By taking back control of our personal space at work, we have the opportunity to be more free to work how we like, as safely as we can.
Pre-coronavirus, there was much talk of the social workspace. Desk sharing, hot-desking, business ‘club’—these terms established themselves firmly in our vocabulary.
Now, it couldn’t be more different. No longer can offices blur the line between workspace and social space. What was previously designed around a social working ethos specifically for the well-being and health of staff, is now no longer healthy at all.
During the government-imposed lockdown which is seeing everybody who is able to work from home do so, we have been given a chance to evaluate for ourselves as individuals what makes a good workspace for us.
In the midst of social working environments, with their noise and chatter and the coffee machines constantly hissing, it may not have occurred to us how little we have been able to choose about our workspace and develop for ourselves.
Now, as many of us sit answering emails at our dining room tables, we consciously create our working environment according to what suits us as individuals. The WELL building Standard published guidance on working WELL at home in recognition of this.
I don’t personally believe that home working will eclipse the need for communal offices: what we need to do now is recognise a rapid shift in expectation and develop our concept of office design accordingly. At the top of the list is catering for the needs of the individual rather than considering the workforce as a single entity – a herd.
The first manifestation will be that work stations themselves must be more contained.
As an element of nervousness understandably surrounds the return to the office, an immediate move toward enclosed and protected spaces is likely.
An immediate need to separate work colleagues is fulfilled with desk partitions; a pragmatic answer that is quick to implement.
SAS has designed desktop and standalone Personal Space Management partitions as prefabricated solutions that can be quickly and easily installed on any office desk, crucially enabling offices to adapt ahead of reopening.
As well as providing a practical safety function, screens start to create a reassuring sensation of personal space – replicating the safety we have been feeling in our home offices. If the use of good quality materials and attractive aesthetics reinforces this sensation, so much the better.
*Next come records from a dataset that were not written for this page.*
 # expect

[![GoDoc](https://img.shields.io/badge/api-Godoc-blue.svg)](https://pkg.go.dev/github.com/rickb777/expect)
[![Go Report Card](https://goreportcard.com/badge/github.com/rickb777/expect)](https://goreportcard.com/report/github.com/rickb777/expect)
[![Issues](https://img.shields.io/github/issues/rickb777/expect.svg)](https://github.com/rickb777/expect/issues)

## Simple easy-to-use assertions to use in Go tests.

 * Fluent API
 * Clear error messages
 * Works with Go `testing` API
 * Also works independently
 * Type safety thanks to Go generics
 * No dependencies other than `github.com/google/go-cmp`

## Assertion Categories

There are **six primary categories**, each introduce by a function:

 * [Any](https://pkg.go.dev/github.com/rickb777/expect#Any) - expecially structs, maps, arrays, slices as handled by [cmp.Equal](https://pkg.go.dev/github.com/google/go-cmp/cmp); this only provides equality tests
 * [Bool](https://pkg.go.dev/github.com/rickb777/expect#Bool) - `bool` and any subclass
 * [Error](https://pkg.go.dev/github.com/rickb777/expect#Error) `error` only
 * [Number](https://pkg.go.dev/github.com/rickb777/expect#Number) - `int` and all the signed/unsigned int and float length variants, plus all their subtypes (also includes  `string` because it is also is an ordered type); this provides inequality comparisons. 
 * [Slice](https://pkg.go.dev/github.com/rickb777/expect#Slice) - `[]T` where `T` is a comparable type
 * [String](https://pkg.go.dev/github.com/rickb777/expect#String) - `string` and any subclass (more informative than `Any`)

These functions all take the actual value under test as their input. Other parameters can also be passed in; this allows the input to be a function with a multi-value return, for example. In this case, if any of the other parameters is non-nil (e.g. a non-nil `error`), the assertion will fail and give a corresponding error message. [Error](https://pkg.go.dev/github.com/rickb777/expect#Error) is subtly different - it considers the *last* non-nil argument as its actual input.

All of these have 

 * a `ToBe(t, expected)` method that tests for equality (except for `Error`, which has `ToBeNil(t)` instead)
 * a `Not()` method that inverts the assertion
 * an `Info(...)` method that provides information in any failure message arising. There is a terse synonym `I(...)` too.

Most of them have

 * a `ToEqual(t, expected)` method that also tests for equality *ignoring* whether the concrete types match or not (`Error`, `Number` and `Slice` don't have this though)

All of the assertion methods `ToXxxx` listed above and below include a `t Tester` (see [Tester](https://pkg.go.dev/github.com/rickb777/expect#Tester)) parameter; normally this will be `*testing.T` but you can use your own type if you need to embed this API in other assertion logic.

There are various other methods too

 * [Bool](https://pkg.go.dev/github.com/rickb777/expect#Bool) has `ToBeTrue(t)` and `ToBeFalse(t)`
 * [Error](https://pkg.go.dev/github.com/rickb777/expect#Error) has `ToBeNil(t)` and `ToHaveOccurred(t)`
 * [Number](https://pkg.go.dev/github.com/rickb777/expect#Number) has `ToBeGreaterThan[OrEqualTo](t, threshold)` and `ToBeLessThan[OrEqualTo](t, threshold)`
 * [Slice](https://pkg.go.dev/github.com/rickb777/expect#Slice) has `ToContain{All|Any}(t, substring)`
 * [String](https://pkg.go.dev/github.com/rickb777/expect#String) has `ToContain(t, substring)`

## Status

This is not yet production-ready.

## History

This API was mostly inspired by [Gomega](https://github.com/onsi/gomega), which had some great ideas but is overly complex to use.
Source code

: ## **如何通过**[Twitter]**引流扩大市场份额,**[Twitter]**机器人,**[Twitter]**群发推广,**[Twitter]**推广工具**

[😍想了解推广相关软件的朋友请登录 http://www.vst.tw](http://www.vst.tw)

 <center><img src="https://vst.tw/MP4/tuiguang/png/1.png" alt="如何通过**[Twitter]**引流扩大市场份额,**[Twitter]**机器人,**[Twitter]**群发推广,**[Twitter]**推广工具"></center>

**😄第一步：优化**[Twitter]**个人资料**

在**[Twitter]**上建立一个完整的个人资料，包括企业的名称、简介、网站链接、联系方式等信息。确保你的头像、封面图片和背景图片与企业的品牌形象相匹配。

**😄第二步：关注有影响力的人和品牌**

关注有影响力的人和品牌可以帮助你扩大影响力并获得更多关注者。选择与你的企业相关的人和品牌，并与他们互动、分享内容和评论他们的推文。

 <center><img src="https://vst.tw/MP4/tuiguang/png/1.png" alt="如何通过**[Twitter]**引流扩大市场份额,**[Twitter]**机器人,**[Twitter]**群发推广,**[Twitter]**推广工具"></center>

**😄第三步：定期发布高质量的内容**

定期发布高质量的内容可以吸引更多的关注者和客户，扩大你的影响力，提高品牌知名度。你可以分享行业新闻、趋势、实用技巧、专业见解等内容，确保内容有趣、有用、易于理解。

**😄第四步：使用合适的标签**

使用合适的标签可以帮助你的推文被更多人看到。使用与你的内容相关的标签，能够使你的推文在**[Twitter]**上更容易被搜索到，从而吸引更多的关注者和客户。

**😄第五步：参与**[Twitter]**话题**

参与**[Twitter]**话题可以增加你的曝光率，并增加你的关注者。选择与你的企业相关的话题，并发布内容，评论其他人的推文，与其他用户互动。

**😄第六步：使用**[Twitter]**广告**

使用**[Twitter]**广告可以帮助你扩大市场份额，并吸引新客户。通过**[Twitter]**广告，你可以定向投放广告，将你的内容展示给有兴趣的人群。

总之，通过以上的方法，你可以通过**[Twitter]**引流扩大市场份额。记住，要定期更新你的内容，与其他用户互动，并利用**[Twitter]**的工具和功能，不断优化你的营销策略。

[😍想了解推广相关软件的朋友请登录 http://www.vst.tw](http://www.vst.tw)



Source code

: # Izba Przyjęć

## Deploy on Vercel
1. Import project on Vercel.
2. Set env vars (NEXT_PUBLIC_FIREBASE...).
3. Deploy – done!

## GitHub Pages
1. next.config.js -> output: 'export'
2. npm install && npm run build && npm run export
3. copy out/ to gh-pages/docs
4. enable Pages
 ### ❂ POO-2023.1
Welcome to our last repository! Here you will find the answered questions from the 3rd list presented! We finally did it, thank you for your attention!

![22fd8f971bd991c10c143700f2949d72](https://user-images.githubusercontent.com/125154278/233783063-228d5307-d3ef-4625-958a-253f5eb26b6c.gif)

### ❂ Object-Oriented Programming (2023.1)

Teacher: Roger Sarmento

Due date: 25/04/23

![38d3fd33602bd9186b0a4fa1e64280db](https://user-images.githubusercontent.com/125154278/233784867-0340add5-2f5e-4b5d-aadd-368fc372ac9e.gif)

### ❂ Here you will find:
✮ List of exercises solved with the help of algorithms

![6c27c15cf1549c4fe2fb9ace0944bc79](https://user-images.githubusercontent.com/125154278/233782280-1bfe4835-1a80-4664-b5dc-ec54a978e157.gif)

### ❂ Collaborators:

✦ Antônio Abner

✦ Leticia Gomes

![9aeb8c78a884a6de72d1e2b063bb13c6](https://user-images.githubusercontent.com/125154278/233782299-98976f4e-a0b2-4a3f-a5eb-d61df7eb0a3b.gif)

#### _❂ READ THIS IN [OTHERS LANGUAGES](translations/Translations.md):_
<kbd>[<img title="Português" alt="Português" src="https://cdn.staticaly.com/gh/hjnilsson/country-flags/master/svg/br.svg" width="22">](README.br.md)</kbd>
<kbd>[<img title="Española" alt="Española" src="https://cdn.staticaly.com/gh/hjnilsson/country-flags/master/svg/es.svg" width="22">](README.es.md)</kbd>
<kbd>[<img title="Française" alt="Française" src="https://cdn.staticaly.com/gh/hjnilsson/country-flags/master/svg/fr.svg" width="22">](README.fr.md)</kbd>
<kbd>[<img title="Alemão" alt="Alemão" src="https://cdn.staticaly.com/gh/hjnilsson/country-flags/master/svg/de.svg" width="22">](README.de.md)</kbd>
In the longer term, we are surely likely to see more physical separations. Large open plan spaces which rely on visual indicators to define specific areas may need to be replaced with partitioned zones, keeping teams in separate units while the floorspace allowance for each worker increases hugely.
With a need for offices not only to be clean but to be seen to be clean, closed, clearly hygienic ceilings will be preferred as opposed to the dark recesses of open ceiling voids and potentially dusty services.
Speaking of services, air conditioning and the way air circulates around a building have become a big consideration. While the science is showing that touch transmission of viral loads is the biggest factor to consider, air should be recirculated as little as possible indoors.
Alternatives to this would be more passive temperature control such as SAS’ Radiant Chilled Ceilings, coupled with the active flushing of indoor air with clean outdoor air, reducing the potential for airborne viral transmission.
Never before has there been such a pressing need for asset owners and designers to protect office workers and invest in the well-being of the workforce. The implementation of a genuine person-first approach when it comes to office working now and going forward is just starting.
Already committed to enabling well-being and supporters of the WELL Building Standard, SAS is already developing solutions to address a new reality and a new experience of office life.